There were 440 households, of which 31.6% had children under the age of 18 living with them, 55.9% were married couples living together, 10.2% had a female householder with no husband present, 4.8% had a male householder with no wife present, and 29.1% were non-families. 23.0% of all households were made up of individuals, and 10.7% had someone living alone who was 65 years of age or older. The average household size was 2.48 and the average family size was 2.91.

The median age in the village was 43.6 years. 22.5% of residents were under the age of 18; 6.1% were between the ages of 18 and 24; 23.5% were from 25 to 44; 31.6% were from 45 to 64; and 16.3% were 65 years of age or older. The gender makeup of the village was 50.2% male and 49.8% female.

===2000 census===
As of the census of 2000, there were 1,124 people, 439 households, and 315 families residing in the village. The population density was 1,197.8 PD/sqmi. There were 467 housing units at an average density of 497.7 /sqmi. The racial makeup of the village was 98.04% White, 0.09% African American, 0.44% Native American, 0.62% Asian, 0.27% from other races, and 0.53% from two or more races. Hispanic or Latino of any race were 1.42% of the population.

There were 439 households, out of which 30.5% had children under the age of 18 living with them, 59.9% were married couples living together, 8.2% had a female householder with no husband present, and 28.2% were non-families. 24.1% of all households were made up of individuals, and 9.8% had someone living alone who was 65 years of age or older. The average household size was 2.55 and the average family size was 3.03.

In the village, the population was spread out, with 24.6% under the age of 18, 7.7% from 18 to 24, 28.8% from 25 to 44, 25.2% from 45 to 64, and 13.7% who were 65 years of age or older. The median age was 38 years. For every 100 females, there were 100.4 males. For every 100 females age 18 and over, there were 94.1 males.

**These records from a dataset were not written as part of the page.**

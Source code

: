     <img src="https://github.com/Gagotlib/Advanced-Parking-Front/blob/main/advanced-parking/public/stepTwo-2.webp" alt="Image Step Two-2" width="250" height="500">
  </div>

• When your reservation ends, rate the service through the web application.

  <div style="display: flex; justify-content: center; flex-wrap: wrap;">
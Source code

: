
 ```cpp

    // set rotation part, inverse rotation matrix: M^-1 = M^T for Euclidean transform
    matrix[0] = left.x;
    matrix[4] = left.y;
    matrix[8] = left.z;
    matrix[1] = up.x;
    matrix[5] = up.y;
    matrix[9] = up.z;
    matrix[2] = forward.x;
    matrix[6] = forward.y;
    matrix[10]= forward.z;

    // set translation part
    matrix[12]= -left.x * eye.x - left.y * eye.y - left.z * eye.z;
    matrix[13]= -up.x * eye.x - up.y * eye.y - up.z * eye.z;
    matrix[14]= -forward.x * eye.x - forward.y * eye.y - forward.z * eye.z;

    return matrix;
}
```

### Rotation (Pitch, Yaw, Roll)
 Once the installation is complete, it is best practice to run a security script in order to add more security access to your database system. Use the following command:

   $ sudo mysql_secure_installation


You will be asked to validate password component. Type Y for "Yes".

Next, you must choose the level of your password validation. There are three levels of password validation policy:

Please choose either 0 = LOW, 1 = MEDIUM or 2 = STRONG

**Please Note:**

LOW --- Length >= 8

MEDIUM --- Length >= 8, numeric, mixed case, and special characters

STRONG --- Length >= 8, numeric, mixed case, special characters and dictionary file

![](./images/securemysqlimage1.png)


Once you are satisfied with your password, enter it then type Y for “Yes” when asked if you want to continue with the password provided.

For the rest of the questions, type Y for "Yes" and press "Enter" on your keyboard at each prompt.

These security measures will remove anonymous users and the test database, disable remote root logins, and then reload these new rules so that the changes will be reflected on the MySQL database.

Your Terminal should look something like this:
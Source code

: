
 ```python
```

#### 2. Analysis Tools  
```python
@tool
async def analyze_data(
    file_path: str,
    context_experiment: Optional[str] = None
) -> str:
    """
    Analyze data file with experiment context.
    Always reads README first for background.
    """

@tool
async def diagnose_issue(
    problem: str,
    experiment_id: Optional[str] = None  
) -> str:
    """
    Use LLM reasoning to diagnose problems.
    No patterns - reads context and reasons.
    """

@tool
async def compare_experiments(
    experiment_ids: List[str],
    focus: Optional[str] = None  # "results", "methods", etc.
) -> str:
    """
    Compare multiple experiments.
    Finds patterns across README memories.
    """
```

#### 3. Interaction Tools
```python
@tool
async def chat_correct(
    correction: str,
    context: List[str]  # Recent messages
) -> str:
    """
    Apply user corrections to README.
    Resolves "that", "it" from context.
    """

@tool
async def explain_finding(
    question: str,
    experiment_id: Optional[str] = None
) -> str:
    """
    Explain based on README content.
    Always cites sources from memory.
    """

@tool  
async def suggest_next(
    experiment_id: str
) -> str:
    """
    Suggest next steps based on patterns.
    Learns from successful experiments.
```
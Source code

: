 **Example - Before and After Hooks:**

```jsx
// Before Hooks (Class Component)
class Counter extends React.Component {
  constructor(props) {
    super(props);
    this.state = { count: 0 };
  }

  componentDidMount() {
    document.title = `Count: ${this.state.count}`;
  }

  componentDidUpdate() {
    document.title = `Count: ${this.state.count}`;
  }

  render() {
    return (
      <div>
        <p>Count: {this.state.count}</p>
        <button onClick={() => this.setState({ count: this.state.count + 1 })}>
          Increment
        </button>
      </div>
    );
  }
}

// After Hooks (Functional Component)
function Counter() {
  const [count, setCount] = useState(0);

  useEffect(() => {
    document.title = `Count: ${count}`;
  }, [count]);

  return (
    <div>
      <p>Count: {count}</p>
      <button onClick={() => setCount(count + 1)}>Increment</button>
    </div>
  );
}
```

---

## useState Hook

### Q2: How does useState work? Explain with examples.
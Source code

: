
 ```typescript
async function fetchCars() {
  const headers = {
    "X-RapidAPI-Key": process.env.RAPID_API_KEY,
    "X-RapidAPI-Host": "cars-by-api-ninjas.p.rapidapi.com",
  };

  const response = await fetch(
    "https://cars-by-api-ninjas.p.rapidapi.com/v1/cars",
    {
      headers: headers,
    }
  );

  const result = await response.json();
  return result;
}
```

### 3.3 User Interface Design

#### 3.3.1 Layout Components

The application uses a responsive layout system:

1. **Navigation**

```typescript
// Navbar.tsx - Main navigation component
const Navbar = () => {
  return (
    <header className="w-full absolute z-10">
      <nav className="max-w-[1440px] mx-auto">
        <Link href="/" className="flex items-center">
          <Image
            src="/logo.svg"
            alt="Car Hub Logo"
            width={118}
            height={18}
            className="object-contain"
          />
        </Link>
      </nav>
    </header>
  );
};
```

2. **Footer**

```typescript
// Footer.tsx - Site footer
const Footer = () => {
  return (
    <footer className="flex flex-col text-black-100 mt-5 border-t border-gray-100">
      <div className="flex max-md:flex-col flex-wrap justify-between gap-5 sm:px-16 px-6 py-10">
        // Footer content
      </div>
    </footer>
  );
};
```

The median income for a household in the village was $48,125, and the median income for a family was $54,917. Males had a median income of $38,362 versus $30,227 for females. The per capita income for the village was $22,364. About 3.3% of families and 5.8% of the population were below the poverty line, including 6.8% of those under age 18 and none of those age 65 or over.

==Education==
The village is located in the Fruitport Community Schools district, which also serves Fruitport Charter Township. Fruitport High School, Fruitport Middle School, and Edgewood Elementary School serve the village. Also located near the village is the private Calvary Christian School.

==Climate==
This climatic region is typified by large seasonal temperature differences, with warm to hot (and often humid) summers and cold (sometimes severely cold) winters. According to the Köppen Climate Classification system, Fruitport has a humid continental climate, abbreviated "Dfb" on climate maps.